*GIVEN RECORDS:*
----

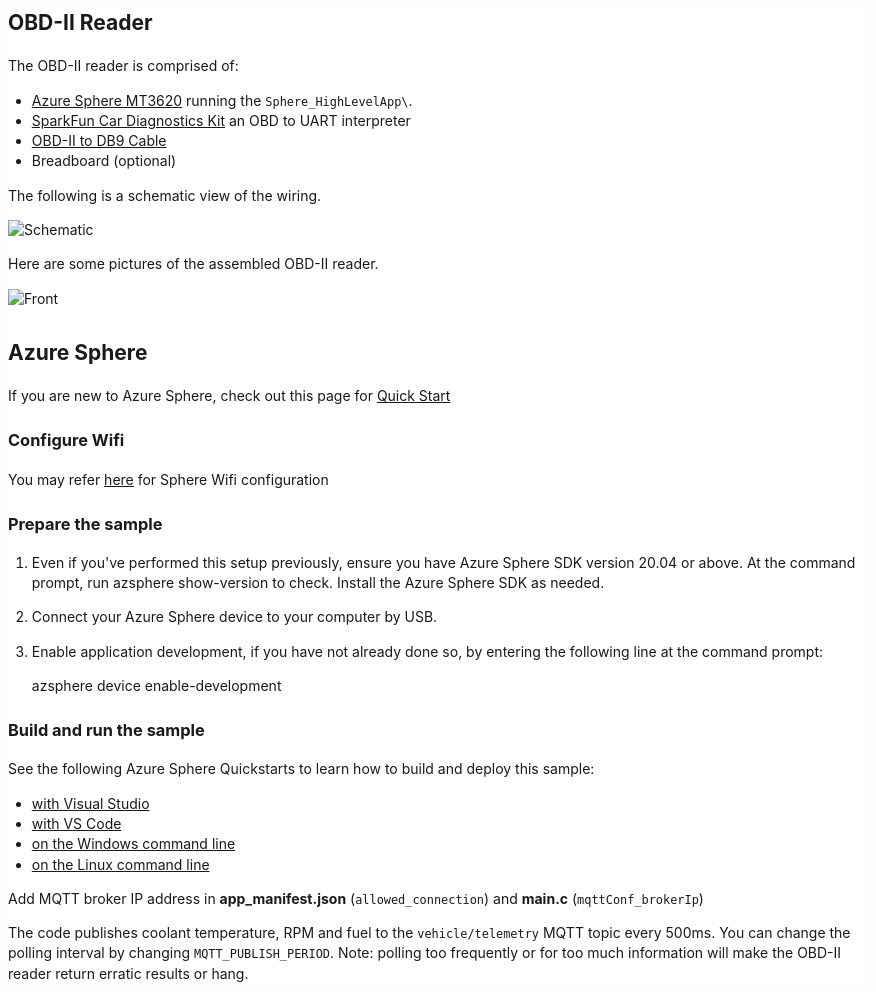 ## OBD-II Reader

The OBD-II reader is comprised of:

- [Azure Sphere MT3620](https://www.seeedstudio.com/Azure-Sphere-MT3620-Development-Kit-US-Version-p-3052.html) running the ```Sphere_HighLevelApp\```.
- [SparkFun Car Diagnostics Kit](https://www.sparkfun.com/products/10769) an OBD to UART interpreter
- [OBD-II to DB9 Cable](https://www.sparkfun.com/products/10087)
- Breadboard (optional)

The following is a schematic view of the wiring.

![Schematic](/media/Sphere_OBDII.png "Schematic")

Here are some pictures of the assembled OBD-II reader.

![Front](/media/SphereOBDFront.jpeg "Front")

## Azure Sphere

If you are new to Azure Sphere, check out this page for [Quick Start](https://docs.microsoft.com/en-us/azure-sphere/install/overview) 

### Configure Wifi ###

You may refer [here](https://docs.microsoft.com/en-us/azure-sphere/install/configure-wifi) for  Sphere Wifi configuration

### Prepare the sample ###

1. Even if you've performed this setup previously, ensure you have Azure Sphere SDK version 20.04 or above. At the command prompt, run azsphere show-version to check. Install the Azure Sphere SDK as needed.

1. Connect your Azure Sphere device to your computer by USB.

1. Enable application development, if you have not already done so, by entering the following line at the command prompt:

    azsphere device enable-development

### Build and run the sample ###

See the following Azure Sphere Quickstarts to learn how to build and deploy this sample:

   -  [with Visual Studio](https://docs.microsoft.com/azure-sphere/install/qs-blink-application)
   -  [with VS Code](https://docs.microsoft.com/azure-sphere/install/qs-blink-vscode)
   -  [on the Windows command line](https://docs.microsoft.com/azure-sphere/install/qs-blink-cli)
   -  [on the Linux command line](https://docs.microsoft.com/azure-sphere/install/qs-blink-linux-cli)

Add MQTT broker IP address in **app_manifest.json** (```allowed_connection```) and **main.c** (```mqttConf_brokerIp```)

The code publishes coolant temperature, RPM and fuel to the ```vehicle/telemetry``` MQTT topic every 500ms. You can change the polling interval by changing ```MQTT_PUBLISH_PERIOD```. Note: polling too frequently or for too much information will make the OBD-II reader return erratic results or hang.
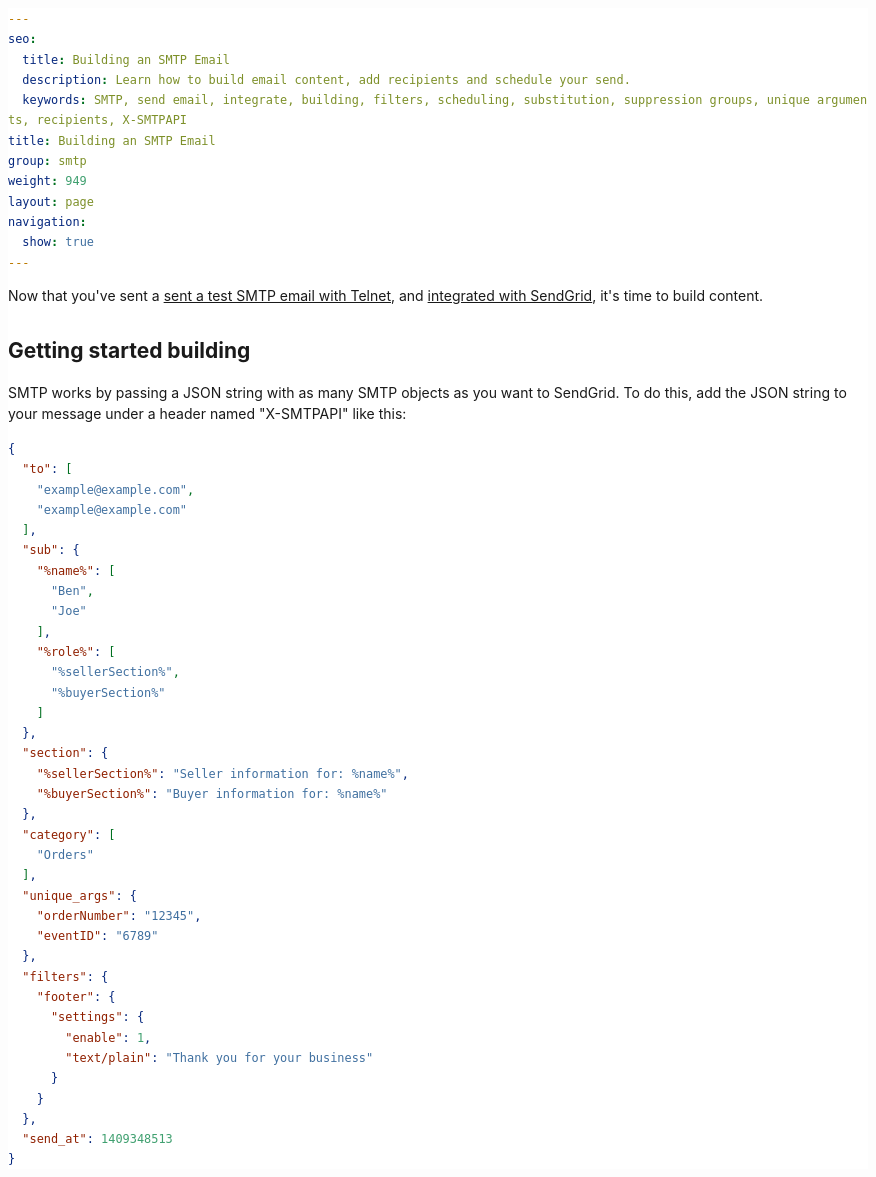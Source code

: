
 ```yaml
---
seo:
  title: Building an SMTP Email
  description: Learn how to build email content, add recipients and schedule your send.
  keywords: SMTP, send email, integrate, building, filters, scheduling, substitution, suppression groups, unique arguments, recipients, X-SMTPAPI
title: Building an SMTP Email
group: smtp
weight: 949
layout: page
navigation:
  show: true
---
```

Now that you've sent a [sent a test SMTP email with Telnet]({{root_url}}/for-developers/sending-email/getting-started-smtp/), and [integrated with SendGrid]({{root_url}}/for-developers/sending-email/integrating-with-the-smtp-api/), it's time to build content.

## 	Getting started building

SMTP works by passing a JSON string with as many SMTP objects as you want to SendGrid. To do this, add the JSON string to your message under a header named "X-SMTPAPI" like this:

```json
{
  "to": [
    "example@example.com",
    "example@example.com"
  ],
  "sub": {
    "%name%": [
      "Ben",
      "Joe"
    ],
    "%role%": [
      "%sellerSection%",
      "%buyerSection%"
    ]
  },
  "section": {
    "%sellerSection%": "Seller information for: %name%",
    "%buyerSection%": "Buyer information for: %name%"
  },
  "category": [
    "Orders"
  ],
  "unique_args": {
    "orderNumber": "12345",
    "eventID": "6789"
  },
  "filters": {
    "footer": {
      "settings": {
        "enable": 1,
        "text/plain": "Thank you for your business"
      }
    }
  },
  "send_at": 1409348513
}
```
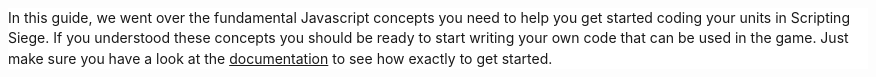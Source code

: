 In this guide, we went over the fundamental Javascript concepts you need to help you get started coding your units in Scripting Siege. If you understood these concepts you should be ready to start writing your own code that can be used in the game. Just make sure you have a look at the [documentation](./Getting%20Started%20With%20Coding%20a%20Scripting%20Siege%20Unit.md) to see how exactly to get started.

----

Each line above should be returned exactly as it stands, minus any pictures.

 ## OBD-II Reader

The OBD-II reader is comprised of:

- [Azure Sphere MT3620](https://www.seeedstudio.com/Azure-Sphere-MT3620-Development-Kit-US-Version-p-3052.html) running the ```Sphere_HighLevelApp\```.
- [SparkFun Car Diagnostics Kit](https://www.sparkfun.com/products/10769) an OBD to UART interpreter
- [OBD-II to DB9 Cable](https://www.sparkfun.com/products/10087)
- Breadboard (optional)

The following is a schematic view of the wiring.

![Schematic](/media/Sphere_OBDII.png "Schematic")

Here are some pictures of the assembled OBD-II reader.

![Front](/media/SphereOBDFront.jpeg "Front")

## Azure Sphere

If you are new to Azure Sphere, check out this page for [Quick Start](https://docs.microsoft.com/en-us/azure-sphere/install/overview) 

### Configure Wifi ###

You may refer [here](https://docs.microsoft.com/en-us/azure-sphere/install/configure-wifi) for  Sphere Wifi configuration

### Prepare the sample ###

1. Even if you've performed this setup previously, ensure you have Azure Sphere SDK version 20.04 or above. At the command prompt, run azsphere show-version to check. Install the Azure Sphere SDK as needed.

1. Connect your Azure Sphere device to your computer by USB.

1. Enable application development, if you have not already done so, by entering the following line at the command prompt:

    azsphere device enable-development

### Build and run the sample ###

See the following Azure Sphere Quickstarts to learn how to build and deploy this sample:

   -  [with Visual Studio](https://docs.microsoft.com/azure-sphere/install/qs-blink-application)
   -  [with VS Code](https://docs.microsoft.com/azure-sphere/install/qs-blink-vscode)
   -  [on the Windows command line](https://docs.microsoft.com/azure-sphere/install/qs-blink-cli)
   -  [on the Linux command line](https://docs.microsoft.com/azure-sphere/install/qs-blink-linux-cli)

Add MQTT broker IP address in **app_manifest.json** (```allowed_connection```) and **main.c** (```mqttConf_brokerIp```)

The code publishes coolant temperature, RPM and fuel to the ```vehicle/telemetry``` MQTT topic every 500ms. You can change the polling interval by changing ```MQTT_PUBLISH_PERIOD```. Note: polling too frequently or for too much information will make the OBD-II reader return erratic results or hang.
Source code

:
 ```yaml
---
seo:
  title: Building an SMTP Email
  description: Learn how to build email content, add recipients and schedule your send.
  keywords: SMTP, send email, integrate, building, filters, scheduling, substitution, suppression groups, unique arguments, recipients, X-SMTPAPI
title: Building an SMTP Email
group: smtp
weight: 949
layout: page
navigation:
  show: true
---
```

Now that you've sent a [sent a test SMTP email with Telnet]({{root_url}}/for-developers/sending-email/getting-started-smtp/), and [integrated with SendGrid]({{root_url}}/for-developers/sending-email/integrating-with-the-smtp-api/), it's time to build content.

## 	Getting started building

SMTP works by passing a JSON string with as many SMTP objects as you want to SendGrid. To do this, add the JSON string to your message under a header named "X-SMTPAPI" like this:

```json
{
  "to": [
    "example@example.com",
    "example@example.com"
  ],
  "sub": {
    "%name%": [
      "Ben",
      "Joe"
    ],
    "%role%": [
      "%sellerSection%",
      "%buyerSection%"
    ]
  },
  "section": {
    "%sellerSection%": "Seller information for: %name%",
    "%buyerSection%": "Buyer information for: %name%"
  },
  "category": [
    "Orders"
  ],
  "unique_args": {
    "orderNumber": "12345",
    "eventID": "6789"
  },
  "filters": {
    "footer": {
      "settings": {
        "enable": 1,
        "text/plain": "Thank you for your business"
      }
    }
  },
  "send_at": 1409348513
}
```
Source code

: In this guide, we went over the fundamental Javascript concepts you need to help you get started coding your units in Scripting Siege. If you understood these concepts you should be ready to start writing your own code that can be used in the game. Just make sure you have a look at the [documentation](./Getting%20Started%20With%20Coding%20a%20Scripting%20Siege%20Unit.md) to see how exactly to get started.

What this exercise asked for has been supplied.